(Saved entries)
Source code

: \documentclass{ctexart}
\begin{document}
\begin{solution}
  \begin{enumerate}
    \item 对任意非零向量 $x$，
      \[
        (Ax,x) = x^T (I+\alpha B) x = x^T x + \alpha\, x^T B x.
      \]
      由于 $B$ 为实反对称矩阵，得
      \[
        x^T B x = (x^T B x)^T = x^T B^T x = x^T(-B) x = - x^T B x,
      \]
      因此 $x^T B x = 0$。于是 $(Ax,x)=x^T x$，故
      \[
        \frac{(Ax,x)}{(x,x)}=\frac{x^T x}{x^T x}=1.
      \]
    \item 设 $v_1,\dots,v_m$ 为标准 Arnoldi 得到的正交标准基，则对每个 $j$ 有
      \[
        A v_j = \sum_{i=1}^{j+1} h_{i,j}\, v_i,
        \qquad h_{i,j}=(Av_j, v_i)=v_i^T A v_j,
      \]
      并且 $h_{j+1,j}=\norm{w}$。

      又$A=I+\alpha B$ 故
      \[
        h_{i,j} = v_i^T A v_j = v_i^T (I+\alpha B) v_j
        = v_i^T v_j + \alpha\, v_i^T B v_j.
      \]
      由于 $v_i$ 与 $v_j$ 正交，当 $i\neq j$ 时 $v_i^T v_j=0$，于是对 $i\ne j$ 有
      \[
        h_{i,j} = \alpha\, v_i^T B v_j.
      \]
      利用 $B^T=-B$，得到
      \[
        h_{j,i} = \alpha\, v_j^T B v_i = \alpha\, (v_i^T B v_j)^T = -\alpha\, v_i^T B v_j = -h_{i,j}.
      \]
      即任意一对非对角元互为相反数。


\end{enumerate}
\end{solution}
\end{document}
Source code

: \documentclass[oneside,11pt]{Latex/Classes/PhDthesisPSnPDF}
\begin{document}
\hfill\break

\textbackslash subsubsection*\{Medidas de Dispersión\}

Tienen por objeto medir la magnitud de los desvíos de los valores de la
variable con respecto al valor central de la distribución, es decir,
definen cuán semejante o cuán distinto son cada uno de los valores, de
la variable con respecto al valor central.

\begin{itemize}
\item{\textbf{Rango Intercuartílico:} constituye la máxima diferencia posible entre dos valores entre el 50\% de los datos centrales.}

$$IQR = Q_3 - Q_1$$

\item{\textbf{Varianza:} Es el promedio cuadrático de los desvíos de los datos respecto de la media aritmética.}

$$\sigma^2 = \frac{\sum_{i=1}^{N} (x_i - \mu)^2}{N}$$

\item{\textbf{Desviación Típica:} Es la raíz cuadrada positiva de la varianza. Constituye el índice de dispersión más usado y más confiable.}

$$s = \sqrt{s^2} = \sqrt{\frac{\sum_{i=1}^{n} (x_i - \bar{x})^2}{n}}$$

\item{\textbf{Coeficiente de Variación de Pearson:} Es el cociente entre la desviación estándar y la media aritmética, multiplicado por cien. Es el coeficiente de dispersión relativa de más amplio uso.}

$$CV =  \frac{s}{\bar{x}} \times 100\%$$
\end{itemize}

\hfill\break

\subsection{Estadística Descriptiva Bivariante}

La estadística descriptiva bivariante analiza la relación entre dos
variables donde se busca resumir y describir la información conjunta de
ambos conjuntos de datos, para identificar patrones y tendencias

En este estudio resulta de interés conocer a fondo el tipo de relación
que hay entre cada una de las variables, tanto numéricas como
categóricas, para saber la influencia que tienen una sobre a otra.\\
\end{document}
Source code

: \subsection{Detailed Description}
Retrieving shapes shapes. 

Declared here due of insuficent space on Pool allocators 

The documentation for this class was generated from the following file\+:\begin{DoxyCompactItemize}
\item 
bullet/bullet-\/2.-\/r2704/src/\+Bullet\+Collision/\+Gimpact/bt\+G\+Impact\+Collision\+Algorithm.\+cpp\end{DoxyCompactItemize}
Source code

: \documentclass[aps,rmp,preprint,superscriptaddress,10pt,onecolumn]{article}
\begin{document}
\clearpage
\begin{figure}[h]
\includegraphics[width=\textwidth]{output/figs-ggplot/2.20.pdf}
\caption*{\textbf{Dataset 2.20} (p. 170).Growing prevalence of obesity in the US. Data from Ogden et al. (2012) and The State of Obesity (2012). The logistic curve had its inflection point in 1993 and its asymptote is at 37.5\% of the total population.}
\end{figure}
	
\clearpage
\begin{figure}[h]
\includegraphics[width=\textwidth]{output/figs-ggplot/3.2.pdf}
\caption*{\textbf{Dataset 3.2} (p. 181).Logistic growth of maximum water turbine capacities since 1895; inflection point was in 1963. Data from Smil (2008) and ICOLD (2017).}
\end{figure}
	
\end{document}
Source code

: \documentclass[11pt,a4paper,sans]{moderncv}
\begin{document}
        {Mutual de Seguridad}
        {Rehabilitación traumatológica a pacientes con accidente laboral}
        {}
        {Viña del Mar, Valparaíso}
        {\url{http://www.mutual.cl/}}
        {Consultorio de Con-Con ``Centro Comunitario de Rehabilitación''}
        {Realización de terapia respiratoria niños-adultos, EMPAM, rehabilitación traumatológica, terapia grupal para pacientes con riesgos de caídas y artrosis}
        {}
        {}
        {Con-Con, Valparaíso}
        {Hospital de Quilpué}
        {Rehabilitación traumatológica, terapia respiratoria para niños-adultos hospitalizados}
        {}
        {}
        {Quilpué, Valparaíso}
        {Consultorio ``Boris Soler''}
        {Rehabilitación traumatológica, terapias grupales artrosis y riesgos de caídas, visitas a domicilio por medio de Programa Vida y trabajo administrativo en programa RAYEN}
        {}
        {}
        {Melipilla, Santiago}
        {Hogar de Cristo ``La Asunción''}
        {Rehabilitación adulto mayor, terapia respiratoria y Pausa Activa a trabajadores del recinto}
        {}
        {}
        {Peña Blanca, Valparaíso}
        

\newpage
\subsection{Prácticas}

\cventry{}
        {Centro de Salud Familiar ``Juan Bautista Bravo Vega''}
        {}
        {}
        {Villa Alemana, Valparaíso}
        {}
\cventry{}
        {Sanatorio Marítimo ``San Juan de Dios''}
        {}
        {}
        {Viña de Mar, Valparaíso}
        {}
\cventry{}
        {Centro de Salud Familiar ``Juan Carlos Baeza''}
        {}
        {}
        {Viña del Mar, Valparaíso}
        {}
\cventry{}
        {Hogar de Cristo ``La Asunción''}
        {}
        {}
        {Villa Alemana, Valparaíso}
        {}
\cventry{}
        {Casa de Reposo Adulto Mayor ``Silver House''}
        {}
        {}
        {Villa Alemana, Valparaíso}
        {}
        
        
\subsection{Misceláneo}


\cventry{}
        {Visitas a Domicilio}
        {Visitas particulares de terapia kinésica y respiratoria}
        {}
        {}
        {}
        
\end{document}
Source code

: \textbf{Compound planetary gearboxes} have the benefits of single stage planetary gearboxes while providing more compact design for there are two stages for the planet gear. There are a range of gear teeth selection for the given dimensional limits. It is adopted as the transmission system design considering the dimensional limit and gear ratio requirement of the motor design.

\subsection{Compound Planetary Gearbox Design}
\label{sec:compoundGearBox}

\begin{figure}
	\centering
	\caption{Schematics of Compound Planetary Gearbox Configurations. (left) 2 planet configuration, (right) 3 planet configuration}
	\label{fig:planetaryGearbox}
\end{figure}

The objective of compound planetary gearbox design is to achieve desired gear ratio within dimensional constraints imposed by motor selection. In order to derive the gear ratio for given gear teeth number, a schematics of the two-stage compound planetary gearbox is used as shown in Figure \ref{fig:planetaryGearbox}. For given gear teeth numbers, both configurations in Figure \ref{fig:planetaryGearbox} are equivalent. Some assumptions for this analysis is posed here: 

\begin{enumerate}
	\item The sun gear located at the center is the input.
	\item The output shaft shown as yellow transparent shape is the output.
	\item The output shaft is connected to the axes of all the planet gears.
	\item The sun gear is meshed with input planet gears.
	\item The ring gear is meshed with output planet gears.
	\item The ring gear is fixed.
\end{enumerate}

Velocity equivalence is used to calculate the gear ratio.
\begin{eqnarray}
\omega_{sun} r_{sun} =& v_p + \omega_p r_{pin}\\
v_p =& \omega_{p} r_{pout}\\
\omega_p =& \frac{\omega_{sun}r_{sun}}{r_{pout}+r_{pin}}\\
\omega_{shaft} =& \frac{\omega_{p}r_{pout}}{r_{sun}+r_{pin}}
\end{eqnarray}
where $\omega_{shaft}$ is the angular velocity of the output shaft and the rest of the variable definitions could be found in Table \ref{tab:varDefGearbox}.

(What you should do)
From the records above, how many lines include the word "relación"? Only the number is wanted.

(Exercise response)
2